**** Material shown

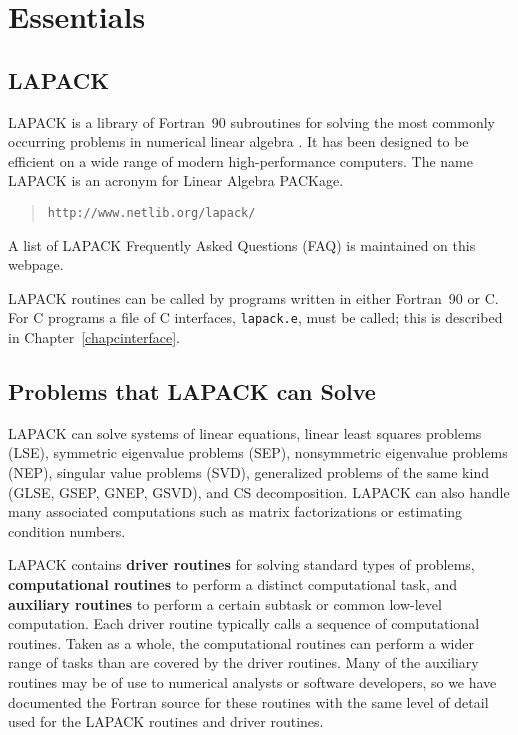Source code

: \chapter{Essentials}\label{chapessentials}
\pagestyle{headings}

\section{LAPACK}

LAPACK is a library of Fortran~90 subroutines for solving the most commonly
occurring problems in numerical linear algebra
.
It has been designed to be efficient on a wide range of modern
high-performance computers. The name LAPACK is an acronym for Linear
Algebra PACKage. 
\begin{center}
\begin{quote}
{\tt http://www.netlib.org/lapack/}
\end{quote}
\end{center}
A list of LAPACK Frequently Asked Questions (FAQ)
is maintained on this webpage.

LAPACK routines can be called by programs written in either Fortran~90 or C.
For C programs a file of C interfaces, {\tt lapack.e}, must be called; this is described in 
Chapter~\ref{chapcinterface}.

\section{Problems that LAPACK can Solve}

LAPACK can solve systems of linear equations, linear least squares
problems (LSE), symmetric eigenvalue problems (SEP),
nonsymmetric eigenvalue problems (NEP), singular value problems (SVD),
generalized problems of the same kind (GLSE, GSEP, GNEP, GSVD), and CS decomposition.
LAPACK can also handle many
associated computations such as matrix factorizations
or estimating condition numbers.

LAPACK contains {\bf driver routines} for solving standard types of
problems,
{\bf computational routines} to perform a distinct
computational task, and {\bf auxiliary routines} to perform a certain
subtask or common low-level computation.  Each driver routine
typically calls a sequence of computational routines. Taken as a whole, the computational routines
can perform a wider range of tasks than are covered by the driver routines.
Many of the auxiliary routines may be of use to numerical analysts
or software developers, so we have documented the Fortran source for
these routines with the same level of detail used for the LAPACK
routines and driver routines.

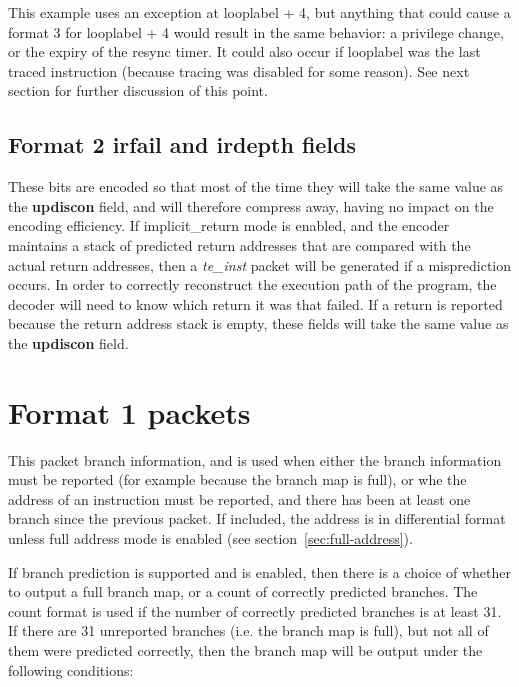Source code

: This example uses an exception at looplabel + 4, but anything that could cause a format 3 for looplabel + 4 would result in 
the same behavior: a privilege change, or the expiry of the resync timer.  It could also occur if looplabel was the last
traced instruction (because tracing was disabled for some reason).  See next section for further discussion of this point.

\subsection{Format 2 \textbf{irfail} and \textbf{irdepth} fields} \label{sec:irxx}
These bits are encoded so that most of the time they will take the same value as the \textbf{updiscon} field,
and will therefore compress away, having no impact on the encoding efficiency.  If implicit\_return mode is enabled, and
the encoder maintains a stack of predicted return addresses that are compared with the actual return addresses, then
a \textit{te\_inst} packet will be generated if a misprediction occurs.  In order to correctly reconstruct the 
execution path of the program, the decoder will need to know which return it was that failed.  If a return is reported
because the return address stack is empty, these fields will take the same value as the \textbf{updiscon} field.

\FloatBarrier
\section{Format 1 packets} \label{sec:format1}

This packet branch information, and is used when either the branch information must be reported 
(for example because the branch map is full), or whe the address of an instruction must be reported, and there has 
been at least one branch since the previous packet.  If included, the address is in differential format unless full 
address mode is enabled (see section~\ref{sec:full-address}).

If branch prediction is supported and is enabled, then there is a choice of whether to output a 
full branch map, or a count of correctly predicted branches.  The count format is used if the number 
of correctly predicted branches is at least 31.  If there are 31 unreported branches (i.e. the branch
map is full), but not all of them were predicted correctly, then the branch map will be output under the following 
conditions:

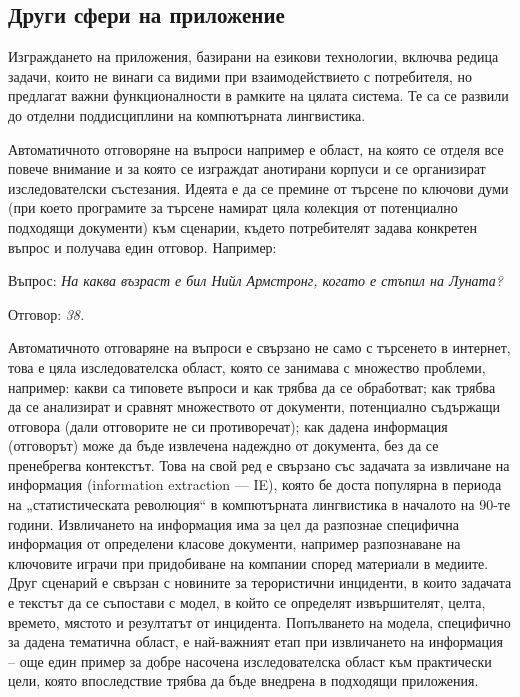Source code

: \begin{multicols}{2}
\subsection{Други сфери на приложение}

Изграждането на приложения, базирани на езикови технологии, включва редица задачи, които не винаги са видими при взаимодействието с потребителя,
 но предлагат важни функционалности в рамките на цялата система. Те са се развили до отделни поддисциплини на компютърната лингвистика.

Автоматичното отговоряне на въпроси например е област, на която се отделя все повече внимание и за която се изграждат анотирани корпуси и се организират изследователски състезания. Идеята е да се премине от търсене по ключови думи (при което програмите за търсене намират цяла колекция от потенциално
 подходящи документи) към сценарии, където потребителят задава конкретен въпрос и получава един отговор. Например: 

{
\hspace{0.5cm}Въпрос: {\it На каква възраст е бил Нийл Армстронг, когато е стъпил на Луната?}

\hspace{0.5cm}Отговор: {\it 38.}
}
 
Автоматичното отговаряне на въпроси е свързано не само с търсенето в интернет, това е цяла изследователска област, която се занимава с множество проблеми, например: какви са типовете въпроси и как трябва да се обработват; как трябва да се анализират и сравнят множеството от документи, потенциално
 съдържащи отговора (дали отговорите не си противоречат); как
дадена информация (отговорът) може да бъде извлечена  надеждно от документа, без да се пренебрегва контекстът.
Това на свой ред е свързано със задачата за извличане на информация (information extraction — IE), която бе доста популярна в периода на „статистическата революция“ в компютърната лингвистика в началото на 90-те години. Извличането на информация има за цел да разпознае специфична информация от определени класове документи, например разпознаване на ключовите играчи при
 придобиване на компании според материали в медиите. Друг сценарий е свързан с новините за терористични инциденти, в които задачата е текстът да се съпостави  с модел, в който се определят извършителят, целта, времето, мястото и резултатът от инцидента. Попълването на модела, специфично за дадена тематична област, е най-важният етап при извличането на информация – още
 един пример за добре насочена изследователска област към практически цели, която впоследствие трябва да бъде внедрена в подходящи приложения.


\end{multicols}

********

**Assignment:** From the first line to the last, transcribe the listing exactly; skip the pictures.

**Exercise solution:**
Source code

: \chapter{Essentials}\label{chapessentials}
\pagestyle{headings}

\section{LAPACK}

LAPACK is a library of Fortran~90 subroutines for solving the most commonly
occurring problems in numerical linear algebra
.
It has been designed to be efficient on a wide range of modern
high-performance computers. The name LAPACK is an acronym for Linear
Algebra PACKage. 
\begin{center}
\begin{quote}
{\tt http://www.netlib.org/lapack/}
\end{quote}
\end{center}
A list of LAPACK Frequently Asked Questions (FAQ)
is maintained on this webpage.

LAPACK routines can be called by programs written in either Fortran~90 or C.
For C programs a file of C interfaces, {\tt lapack.e}, must be called; this is described in 
Chapter~\ref{chapcinterface}.

\section{Problems that LAPACK can Solve}

LAPACK can solve systems of linear equations, linear least squares
problems (LSE), symmetric eigenvalue problems (SEP),
nonsymmetric eigenvalue problems (NEP), singular value problems (SVD),
generalized problems of the same kind (GLSE, GSEP, GNEP, GSVD), and CS decomposition.
LAPACK can also handle many
associated computations such as matrix factorizations
or estimating condition numbers.

LAPACK contains {\bf driver routines} for solving standard types of
problems,
{\bf computational routines} to perform a distinct
computational task, and {\bf auxiliary routines} to perform a certain
subtask or common low-level computation.  Each driver routine
typically calls a sequence of computational routines. Taken as a whole, the computational routines
can perform a wider range of tasks than are covered by the driver routines.
Many of the auxiliary routines may be of use to numerical analysts
or software developers, so we have documented the Fortran source for
these routines with the same level of detail used for the LAPACK
routines and driver routines.

Source code

: This example uses an exception at looplabel + 4, but anything that could cause a format 3 for looplabel + 4 would result in 
the same behavior: a privilege change, or the expiry of the resync timer.  It could also occur if looplabel was the last
traced instruction (because tracing was disabled for some reason).  See next section for further discussion of this point.

\subsection{Format 2 \textbf{irfail} and \textbf{irdepth} fields} \label{sec:irxx}
These bits are encoded so that most of the time they will take the same value as the \textbf{updiscon} field,
and will therefore compress away, having no impact on the encoding efficiency.  If implicit\_return mode is enabled, and
the encoder maintains a stack of predicted return addresses that are compared with the actual return addresses, then
a \textit{te\_inst} packet will be generated if a misprediction occurs.  In order to correctly reconstruct the 
execution path of the program, the decoder will need to know which return it was that failed.  If a return is reported
because the return address stack is empty, these fields will take the same value as the \textbf{updiscon} field.

\FloatBarrier
\section{Format 1 packets} \label{sec:format1}

This packet branch information, and is used when either the branch information must be reported 
(for example because the branch map is full), or whe the address of an instruction must be reported, and there has 
been at least one branch since the previous packet.  If included, the address is in differential format unless full 
address mode is enabled (see section~\ref{sec:full-address}).

If branch prediction is supported and is enabled, then there is a choice of whether to output a 
full branch map, or a count of correctly predicted branches.  The count format is used if the number 
of correctly predicted branches is at least 31.  If there are 31 unreported branches (i.e. the branch
map is full), but not all of them were predicted correctly, then the branch map will be output under the following 
conditions:

Source code

: \begin{multicols}{2}
\subsection{Други сфери на приложение}

Изграждането на приложения, базирани на езикови технологии, включва редица задачи, които не винаги са видими при взаимодействието с потребителя,
 но предлагат важни функционалности в рамките на цялата система. Те са се развили до отделни поддисциплини на компютърната лингвистика.

Автоматичното отговоряне на въпроси например е област, на която се отделя все повече внимание и за която се изграждат анотирани корпуси и се организират изследователски състезания. Идеята е да се премине от търсене по ключови думи (при което програмите за търсене намират цяла колекция от потенциално
 подходящи документи) към сценарии, където потребителят задава конкретен въпрос и получава един отговор. Например: 

{
\hspace{0.5cm}Въпрос: {\it На каква възраст е бил Нийл Армстронг, когато е стъпил на Луната?}

\hspace{0.5cm}Отговор: {\it 38.}
}
 
Автоматичното отговаряне на въпроси е свързано не само с търсенето в интернет, това е цяла изследователска област, която се занимава с множество проблеми, например: какви са типовете въпроси и как трябва да се обработват; как трябва да се анализират и сравнят множеството от документи, потенциално
 съдържащи отговора (дали отговорите не си противоречат); как
дадена информация (отговорът) може да бъде извлечена  надеждно от документа, без да се пренебрегва контекстът.
Това на свой ред е свързано със задачата за извличане на информация (information extraction — IE), която бе доста популярна в периода на „статистическата революция“ в компютърната лингвистика в началото на 90-те години. Извличането на информация има за цел да разпознае специфична информация от определени класове документи, например разпознаване на ключовите играчи при
 придобиване на компании според материали в медиите. Друг сценарий е свързан с новините за терористични инциденти, в които задачата е текстът да се съпостави  с модел, в който се определят извършителят, целта, времето, мястото и резултатът от инцидента. Попълването на модела, специфично за дадена тематична област, е най-важният етап при извличането на информация – още
 един пример за добре насочена изследователска област към практически цели, която впоследствие трябва да бъде внедрена в подходящи приложения.


\end{multicols}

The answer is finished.